To optimise performance, it becomes imperative to ensure the seamless integration of AI applications with existing IT systems without high network costs. AI infrastructure is thus ideally located within an ecosystem rich data centre environment with access to high-speed and secure networks able to facilitate efficient data exchange.
Enterprises are increasingly shifting their focus from connectivity to robust interconnection solutions, particularly within cloud environments. Interconnection emerges as the preferred approach, involving direct connections between edge routers or switches across multiple networks encompassing carriers, clouds, AI, content providers, enterprises, and application service providers.
As AI continues to gain prominence, it will further accelerate enterprises’ interconnection strategies, elevating the importance of strategic system placements to optimise performance, and mitigate cost and latency issues.
Localised AI access
An enterprise that has deployed within an ecosystem rich colocation facility is provided with direct interconnected access to data sets on premise or within the cloud, as well as localised AI processing where latency is minimised. This enables enterprises to process vast amounts of data and deliver actionable insights and feedback in real-time – especially when these data processes rely on instantaneous updates.

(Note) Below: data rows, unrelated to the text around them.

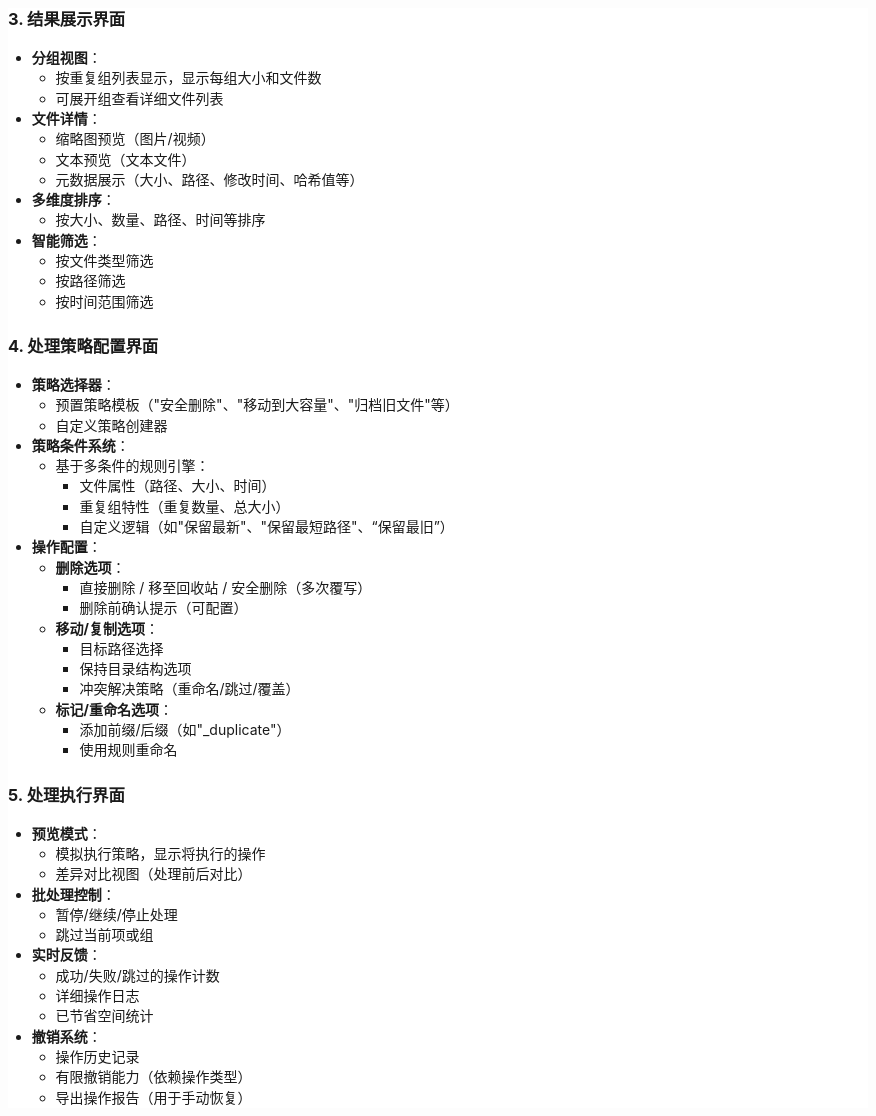 ### 3. 结果展示界面
- **分组视图**：
  - 按重复组列表显示，显示每组大小和文件数
  - 可展开组查看详细文件列表
- **文件详情**：
  - 缩略图预览（图片/视频）
  - 文本预览（文本文件）
  - 元数据展示（大小、路径、修改时间、哈希值等）
- **多维度排序**：
  - 按大小、数量、路径、时间等排序
- **智能筛选**：
  - 按文件类型筛选
  - 按路径筛选
  - 按时间范围筛选

### 4. 处理策略配置界面
- **策略选择器**：
  - 预置策略模板（"安全删除"、"移动到大容量"、"归档旧文件"等）
  - 自定义策略创建器
- **策略条件系统**：
  - 基于多条件的规则引擎：
    - 文件属性（路径、大小、时间）
    - 重复组特性（重复数量、总大小）
    - 自定义逻辑（如"保留最新"、"保留最短路径"、“保留最旧”）
- **操作配置**：
  - **删除选项**：
    - 直接删除 / 移至回收站 / 安全删除（多次覆写）
    - 删除前确认提示（可配置）
  - **移动/复制选项**：
    - 目标路径选择
    - 保持目录结构选项
    - 冲突解决策略（重命名/跳过/覆盖）
  - **标记/重命名选项**：
    - 添加前缀/后缀（如"_duplicate"）
    - 使用规则重命名

### 5. 处理执行界面
- **预览模式**：
  - 模拟执行策略，显示将执行的操作
  - 差异对比视图（处理前后对比）
- **批处理控制**：
  - 暂停/继续/停止处理
  - 跳过当前项或组
- **实时反馈**：
  - 成功/失败/跳过的操作计数
  - 详细操作日志
  - 已节省空间统计
- **撤销系统**：
  - 操作历史记录
  - 有限撤销能力（依赖操作类型）
  - 导出操作报告（用于手动恢复）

Consider the analogy of data lakes, vast reservoirs of information essential for AI applications. Attempting to traverse this data across networks introduces inefficiencies, bottlenecks, cost, and risks. Enterprises deploying in an ecosystem rich colocation environment unlock the full potential of all their information.
This centralised approach not only streamlines data management but also facilitates seamless integration with AI algorithms, enabling enterprises to extract actionable intelligence at scale.
Over time, AI is expected to improve customer relationships, increase productivity and improve sales growth. AI is perceived as an asset for improving decision making, reducing costs, streamlining processes, decreasing response times, and avoiding mistakes.
As we continue to navigate the AI-powered world, ecosystem dense colocation facilities will operate as the nucleus in optimising AI processing requirements.